USDA: Relocations caused significant workforce damage
- By FederalSoup Staff
- Feb 02, 2021
The Department of Agriculture is a critical piece of the federal government—with over 100,000 employees, and a deep bench of experts whose work has national and international impact.
Like most federal agencies, USDA and just about all of its components are headquartered in the nation’s capital. But—professing aims of saving money, decentralizing the government and other alleged improvements—the last administration relocated two key units 1,000 miles west to Kansas City. Over the last couple of years USDA’s National Institute of Food and Agriculture and its Economic Research Service made the long and arduous sojourn.
Now, a news report from National Public Radio tallies up some of the substantial workforce dysfunction—harms broadly predicted by employee unions and personnel experts—that the move inflicted, both in terms of employees who quit or retired early and morale among the remaining workforce.
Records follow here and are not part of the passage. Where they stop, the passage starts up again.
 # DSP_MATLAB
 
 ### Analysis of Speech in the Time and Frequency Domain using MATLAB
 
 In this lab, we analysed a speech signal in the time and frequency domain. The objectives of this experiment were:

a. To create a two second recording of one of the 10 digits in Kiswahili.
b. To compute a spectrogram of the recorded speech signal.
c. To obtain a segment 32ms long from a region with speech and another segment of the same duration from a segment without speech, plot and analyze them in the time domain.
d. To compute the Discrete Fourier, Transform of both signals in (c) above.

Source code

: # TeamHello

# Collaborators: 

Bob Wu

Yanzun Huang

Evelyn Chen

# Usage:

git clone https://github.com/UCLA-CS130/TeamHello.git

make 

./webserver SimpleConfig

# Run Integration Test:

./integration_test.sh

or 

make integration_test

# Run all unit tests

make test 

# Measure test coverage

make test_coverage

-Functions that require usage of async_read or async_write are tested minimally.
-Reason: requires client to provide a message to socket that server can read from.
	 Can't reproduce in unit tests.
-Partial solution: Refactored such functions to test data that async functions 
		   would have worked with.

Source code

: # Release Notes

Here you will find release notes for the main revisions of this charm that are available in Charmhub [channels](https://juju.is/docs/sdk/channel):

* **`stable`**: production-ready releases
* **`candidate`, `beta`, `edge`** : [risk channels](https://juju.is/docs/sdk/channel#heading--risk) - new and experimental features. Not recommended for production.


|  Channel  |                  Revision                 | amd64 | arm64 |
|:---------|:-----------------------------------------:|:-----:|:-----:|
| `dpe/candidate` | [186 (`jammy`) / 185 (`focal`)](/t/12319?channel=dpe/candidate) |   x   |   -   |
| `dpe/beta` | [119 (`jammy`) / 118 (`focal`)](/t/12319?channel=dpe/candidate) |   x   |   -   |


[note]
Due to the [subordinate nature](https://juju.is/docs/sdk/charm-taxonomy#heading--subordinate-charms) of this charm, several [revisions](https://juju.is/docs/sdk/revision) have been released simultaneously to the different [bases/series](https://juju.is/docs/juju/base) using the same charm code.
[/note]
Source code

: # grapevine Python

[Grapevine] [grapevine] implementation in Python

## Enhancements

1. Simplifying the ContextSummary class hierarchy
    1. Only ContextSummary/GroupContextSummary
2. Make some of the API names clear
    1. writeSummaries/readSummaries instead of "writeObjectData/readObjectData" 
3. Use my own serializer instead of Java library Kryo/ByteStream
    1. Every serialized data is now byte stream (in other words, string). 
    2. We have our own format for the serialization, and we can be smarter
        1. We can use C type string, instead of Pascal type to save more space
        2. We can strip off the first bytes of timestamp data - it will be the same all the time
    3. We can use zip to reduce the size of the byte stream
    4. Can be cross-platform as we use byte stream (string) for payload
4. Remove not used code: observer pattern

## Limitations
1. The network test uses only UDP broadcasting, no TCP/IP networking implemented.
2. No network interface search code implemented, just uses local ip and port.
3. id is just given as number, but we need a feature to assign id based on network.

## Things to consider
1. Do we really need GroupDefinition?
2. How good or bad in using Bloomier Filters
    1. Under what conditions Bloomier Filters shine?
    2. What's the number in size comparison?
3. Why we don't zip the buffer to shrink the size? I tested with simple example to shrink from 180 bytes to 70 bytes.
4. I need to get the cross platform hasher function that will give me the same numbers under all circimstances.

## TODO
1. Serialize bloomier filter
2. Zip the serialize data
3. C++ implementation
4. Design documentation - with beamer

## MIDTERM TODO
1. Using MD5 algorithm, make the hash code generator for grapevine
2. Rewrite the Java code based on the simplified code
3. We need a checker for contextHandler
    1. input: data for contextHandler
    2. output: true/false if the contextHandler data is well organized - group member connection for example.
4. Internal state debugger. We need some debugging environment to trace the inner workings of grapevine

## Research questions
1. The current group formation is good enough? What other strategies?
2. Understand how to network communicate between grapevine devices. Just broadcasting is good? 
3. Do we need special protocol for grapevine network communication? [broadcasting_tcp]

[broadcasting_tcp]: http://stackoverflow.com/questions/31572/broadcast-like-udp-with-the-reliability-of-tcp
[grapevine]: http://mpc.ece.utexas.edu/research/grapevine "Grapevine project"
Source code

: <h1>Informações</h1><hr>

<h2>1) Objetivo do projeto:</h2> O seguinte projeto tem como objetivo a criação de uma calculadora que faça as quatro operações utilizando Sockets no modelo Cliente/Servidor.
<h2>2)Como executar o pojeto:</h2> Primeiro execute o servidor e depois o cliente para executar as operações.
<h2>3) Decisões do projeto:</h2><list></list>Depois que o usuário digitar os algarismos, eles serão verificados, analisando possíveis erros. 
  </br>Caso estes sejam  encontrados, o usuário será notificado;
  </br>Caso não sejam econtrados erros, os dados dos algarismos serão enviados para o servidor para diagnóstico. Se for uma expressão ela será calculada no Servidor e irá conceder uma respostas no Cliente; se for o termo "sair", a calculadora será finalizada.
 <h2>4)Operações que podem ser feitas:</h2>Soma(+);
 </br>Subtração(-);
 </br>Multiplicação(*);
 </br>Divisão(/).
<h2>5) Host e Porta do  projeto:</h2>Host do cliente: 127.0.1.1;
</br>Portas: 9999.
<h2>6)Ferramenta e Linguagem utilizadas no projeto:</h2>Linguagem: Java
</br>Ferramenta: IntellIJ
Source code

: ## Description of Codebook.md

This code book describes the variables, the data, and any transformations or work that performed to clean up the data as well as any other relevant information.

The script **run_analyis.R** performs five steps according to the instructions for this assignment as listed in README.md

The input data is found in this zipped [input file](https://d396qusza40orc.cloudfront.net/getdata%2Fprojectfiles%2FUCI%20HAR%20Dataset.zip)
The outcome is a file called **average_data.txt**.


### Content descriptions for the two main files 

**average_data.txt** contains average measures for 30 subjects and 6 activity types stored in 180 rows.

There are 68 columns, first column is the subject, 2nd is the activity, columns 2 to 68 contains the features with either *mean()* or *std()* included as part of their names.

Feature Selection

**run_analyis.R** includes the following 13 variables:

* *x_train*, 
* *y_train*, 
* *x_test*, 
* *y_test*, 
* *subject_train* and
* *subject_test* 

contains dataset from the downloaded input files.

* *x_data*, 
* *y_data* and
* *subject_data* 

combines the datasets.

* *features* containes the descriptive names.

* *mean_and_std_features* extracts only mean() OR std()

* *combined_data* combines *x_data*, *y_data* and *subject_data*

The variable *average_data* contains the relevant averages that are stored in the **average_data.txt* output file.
For example, large numbers of feds have separated from the agencies in direct reaction to the forced move, according to sources quoted in the piece.
Employee departures have been joined by plummeting morale among those who remain, resulting in a massive drop in productivity as evidenced by shrinking numbers of research reports produced in recent years—as well as other troubling landmarks cited by the report’s authors. The report also contains some recommendations on how the incoming administration might ameliorate and even reverse some of the damage.